Executives from Nvidia and Boeing are part of the US business delegation that traveled with Trump to China this week, and both companies stand to gain from any trade deal that comes out of the trip.

Nvidia in particular needs US government approval for chip sales into China, since its AI chips are restricted exports.

Trump also made 19 transactions naming Netflix during a months-long fight where Netflix and Paramount Skydance battled to buy Warner Bros. Discovery.

His Q1 also included a small Warner Bros. stake bought in March worth at least $30,000, and a Paramount Skydance stake worth at least $15,000.

The biggest sales came Feb. 10, when Microsoft, Meta and Amazon holdings sold in amounts between $5 million and $25 million.

The Ethics Backdrop

Trump did not set up a blind trust when he took office, and his sons run his business empire.

The White House says independent managers handle the trades using index-replication programs that copy major benchmarks.

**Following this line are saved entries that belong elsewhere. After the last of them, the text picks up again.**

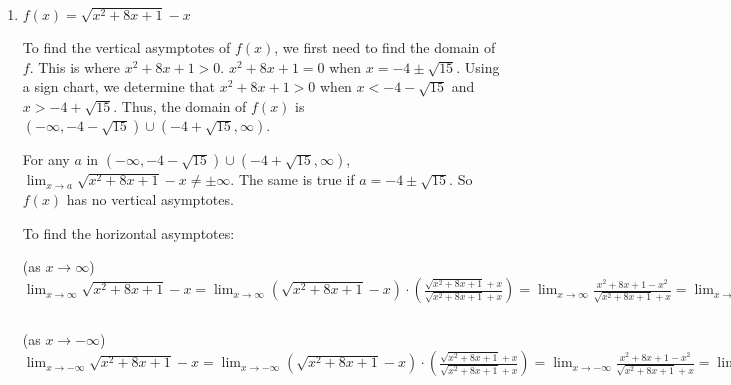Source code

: \documentclass[nooutcomes]{ximera}
\begin{document}
\begin{problem}
\begin{enumerate}
\begin{freeResponse}
		In order for the graph of $f(x)$ to cross $y = \frac{\sqrt{2}}{3}$, we must have that 
		$\frac{\sqrt{2x^2 + 1}}{3x-5} = \frac{\sqrt{2}}{3}
		\qquad \Longrightarrow \qquad 3 \sqrt{2x^2+1} = \sqrt{2}(3x-5)
		\qquad \Longrightarrow \qquad 9 (2x^2 + 1) = 2(9x^2 - 30x + 25)
		\qquad \Longrightarrow \qquad 18x^2 + 9 = 18x^2 - 60x + 50
		\qquad \Longrightarrow \qquad 60x = 41
		\qquad \Longrightarrow \qquad x = \frac{41}{60}$.
		
		We need to check this:  $f \left( \frac{41}{60} \right) = -\frac{\sqrt{2}}{3}$.  So the graph of $f(x)$ never crosses the line $y= \frac{\sqrt{2}}{3}$, but it crosses $y= -\frac{\sqrt{2}}{3}$ at the point $\left( \frac{41}{60}, - \frac{\sqrt{2}}{3} \right)$.  
		\end{freeResponse}
	
	
	
	\item  $f(x) = \sqrt{x^2 + 8x + 1} - x$
	
		\begin{freeResponse}
		To find the vertical asymptotes of $f(x)$, we first need to find the domain of $f$.  This is where $x^2 + 8x + 1 > 0$.  $x^2 + 8x + 1 = 0$ when $x = -4 \pm \sqrt{15}$.   Using a sign chart, we determine that $x^2 + 8x + 1 > 0$ when $x < -4 - \sqrt{15}$ and $x > -4 + \sqrt{15}$.  Thus, the domain of $f(x)$ is $(-\infty, -4-\sqrt{15}) \cup (-4 + \sqrt{15}, \infty)$.  
		
		For any $a$ in $(-\infty, -4-\sqrt{15}) \cup (-4 + \sqrt{15}, \infty)$, $\lim_{x \to a} \sqrt{x^2 + 8x + 1} - x \neq \pm \infty$.  The same is true if $a = -4 \pm \sqrt{15}$.  So $f(x)$ has no vertical asymptotes.
		
		To find the horizontal asymptotes:
		
		(as $x \to \infty$)  $\lim_{x \to \infty} \sqrt{x^2 + 8x + 1} - x
		= \lim_{x \to \infty} \left( \sqrt{x^2 + 8x + 1} - x \right) \cdot \left( \frac{\sqrt{x^2 + 8x + 1} + x}{\sqrt{x^2 + 8x + 1} + x} \right) 
		=  \lim_{x \to \infty} \frac{x^2 + 8x + 1 - x^2}{\sqrt{x^2 + 8x + 1} + x} 
		= \lim_{x \to \infty} \frac{x \left( 8 + \frac{1}{x} \right)}{x \left( \sqrt{1 + \frac{8}{x} + \frac{1}{x^2}} + 1 \right)}
		= \lim_{x \to \infty} \frac{8 + \frac{1}{x}}{\sqrt{1 + \frac{8}{x} + \frac{1}{x^2}} + 1} 
		= \frac{8 + 0}{\sqrt{1 + 0 + 0} + 1}
		= \frac{8}{2} = 4.$
		
		(as $x \to -\infty$)  $\lim_{x \to -\infty} \sqrt{x^2 + 8x + 1} - x
		= \lim_{x \to -\infty} \left( \sqrt{x^2 + 8x + 1} - x \right) \cdot \left( \frac{\sqrt{x^2 + 8x + 1} + x}{\sqrt{x^2 + 8x + 1} + x} \right) 
		=  \lim_{x \to -\infty} \frac{x^2 + 8x + 1 - x^2}{\sqrt{x^2 + 8x + 1} + x} 
		= \lim_{x \to -\infty} \frac{x \left( 8 + \frac{1}{x} \right)}{-x \left( \sqrt{1 + \frac{8}{x} + \frac{1}{x^2}} + 1 \right)}
		= \lim_{x \to -\infty} - \frac{8 + \frac{1}{x}}{\sqrt{1 + \frac{8}{x} + \frac{1}{x^2}} + 1} 
		= -\frac{8 + 0}{\sqrt{1 + 0 + 0} + 1}
		= -\frac{8}{2} = -4.$
		

\end{freeResponse}
\end{enumerate}
\end{problem}
\end{document}
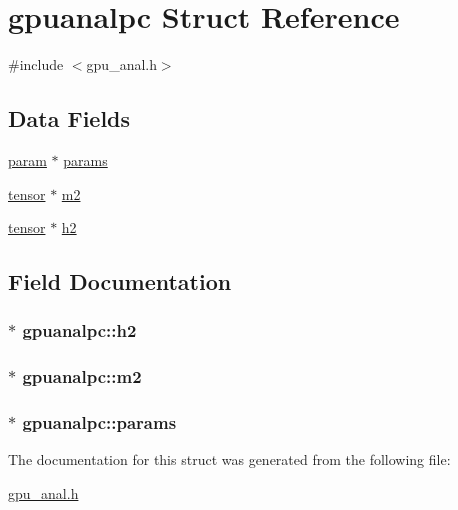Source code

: \hypertarget{structgpuanalpc}{
\section{gpuanalpc Struct Reference}
\label{structgpuanalpc}
}


{\ttfamily \#include $<$gpu\_\-anal.h$>$}

\subsection*{Data Fields}
\begin{DoxyCompactItemize}
\item 
\hyperlink{structparam}{param} $\ast$ \hyperlink{structgpuanalpc_a7855095da15e38940a0b7022c2e2ce6d}{params}
\item 
\hyperlink{structtensor}{tensor} $\ast$ \hyperlink{structgpuanalpc_adc98404b1d68023d659ef606cf13de75}{m2}
\item 
\hyperlink{structtensor}{tensor} $\ast$ \hyperlink{structgpuanalpc_a6df36da264dc3e4d83b327a5e44258e7}{h2}
\end{DoxyCompactItemize}


\subsection{Field Documentation}
\hypertarget{structgpuanalpc_a6df36da264dc3e4d83b327a5e44258e7}{
\subsubsection[{h2}]{$\ast$ {\bf gpuanalpc::h2}}}
\label{structgpuanalpc_a6df36da264dc3e4d83b327a5e44258e7}
\hypertarget{structgpuanalpc_adc98404b1d68023d659ef606cf13de75}{
\subsubsection[{m2}]{$\ast$ {\bf gpuanalpc::m2}}}
\label{structgpuanalpc_adc98404b1d68023d659ef606cf13de75}
\hypertarget{structgpuanalpc_a7855095da15e38940a0b7022c2e2ce6d}{
\subsubsection[{params}]{$\ast$ {\bf gpuanalpc::params}}}
\label{structgpuanalpc_a7855095da15e38940a0b7022c2e2ce6d}


The documentation for this struct was generated from the following file:\begin{DoxyCompactItemize}
\item 
\hyperlink{gpu__anal_8h}{gpu\_\-anal.h}\end{DoxyCompactItemize}
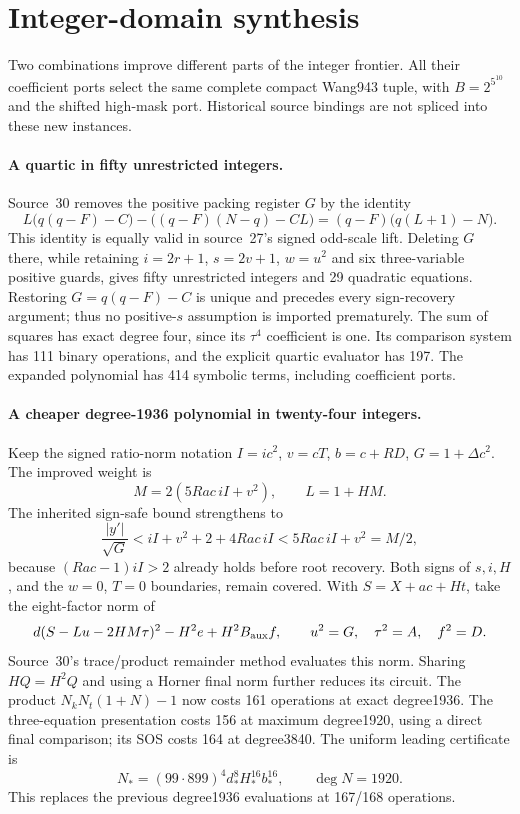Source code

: \section{Integer-domain synthesis}
Two combinations improve different parts of the integer frontier. All their
coefficient ports select the same complete compact Wang943 tuple, with
$B=2^{5^{10}}$ and the shifted high-mask port. Historical source bindings are
not spliced into these new instances.

\paragraph{A quartic in fifty unrestricted integers.}
Source~30 removes the positive packing register $G$ by the identity
\[
 L\bigl(q(q-F)-C\bigr)-\bigl((q-F)(N-q)-CL\bigr)
   =(q-F)\bigl(q(L+1)-N\bigr).
\]
This identity is equally valid in source~27's signed odd-scale lift. Deleting
$G$ there, while retaining $i=2r+1$, $s=2v+1$, $w=u^2$ and six three-variable
positive guards, gives fifty unrestricted integers and 29 quadratic equations.
Restoring $G=q(q-F)-C$ is unique and precedes every sign-recovery argument;
thus no positive-$s$ assumption is imported prematurely. The sum of squares
has exact degree four, since its $\tau^4$ coefficient is one. Its comparison
system has 111 binary operations, and the explicit quartic evaluator has 197.
The expanded polynomial has 414 symbolic terms, including coefficient ports.

\paragraph{A cheaper degree-1936 polynomial in twenty-four integers.}
Keep the signed ratio-norm notation $I=ic^2$, $v=cT$, $b=c+RD$,
$G=1+\Delta c^2$. The improved weight is
\[
 M=2(5Rac\,iI+v^2),\qquad L=1+HM.
\]
The inherited sign-safe bound strengthens to
\[
 \frac{|y'|}{\sqrt G}
 <iI+v^2+2+4Rac\,iI
 <5Rac\,iI+v^2=M/2,
\]
because $(Rac-1)iI>2$ already holds before root recovery. Both signs of
$s,i,H$, and the $w=0$, $T=0$ boundaries, remain covered. With
$S=X+ac+Ht$, take the eight-factor norm of
\[
 d(S-Lu-2HM\tau)^2-H^2e+H^2B_{\rm aux}f,
 \qquad u^2=G,\quad\tau^2=A,\quad f^2=D.
\]
Source~30's trace/product remainder method evaluates this norm. Sharing
$HQ=H^2Q$ and using a Horner final norm further reduces its circuit.
The product $N_kN_t(1+N)-1$ now costs 161 operations at exact degree1936.
The three-equation presentation costs 156 at maximum degree1920, using a
direct final comparison; its SOS costs 164 at degree3840.
The uniform leading certificate is
\[
 N_*=(99\cdot899)^4d_*^8H_*^{16}b_*^{16},
 \qquad \deg N=1920.
\]
This replaces the previous degree1936 evaluations at 167/168 operations.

That explanation doesn't fully square with the disclosure, since picking 19 Netflix trades or six Intel trades doesn't look like passive index replication.

Members of Congress have to specify the class of asset they trade, but presidents don't, which means the public can't tell from the filings whether Trump bought common stock, options or bonds for many of these names.

What To Watch

The next disclosure covers Q2 - the same quarter as the China trip.

If trades in Nvidia, Boeing or Intel cluster around major policy announcements, the pressure on Congress to extend trading rules to the presidency will only grow.

For now, the existing rules let the activity continue.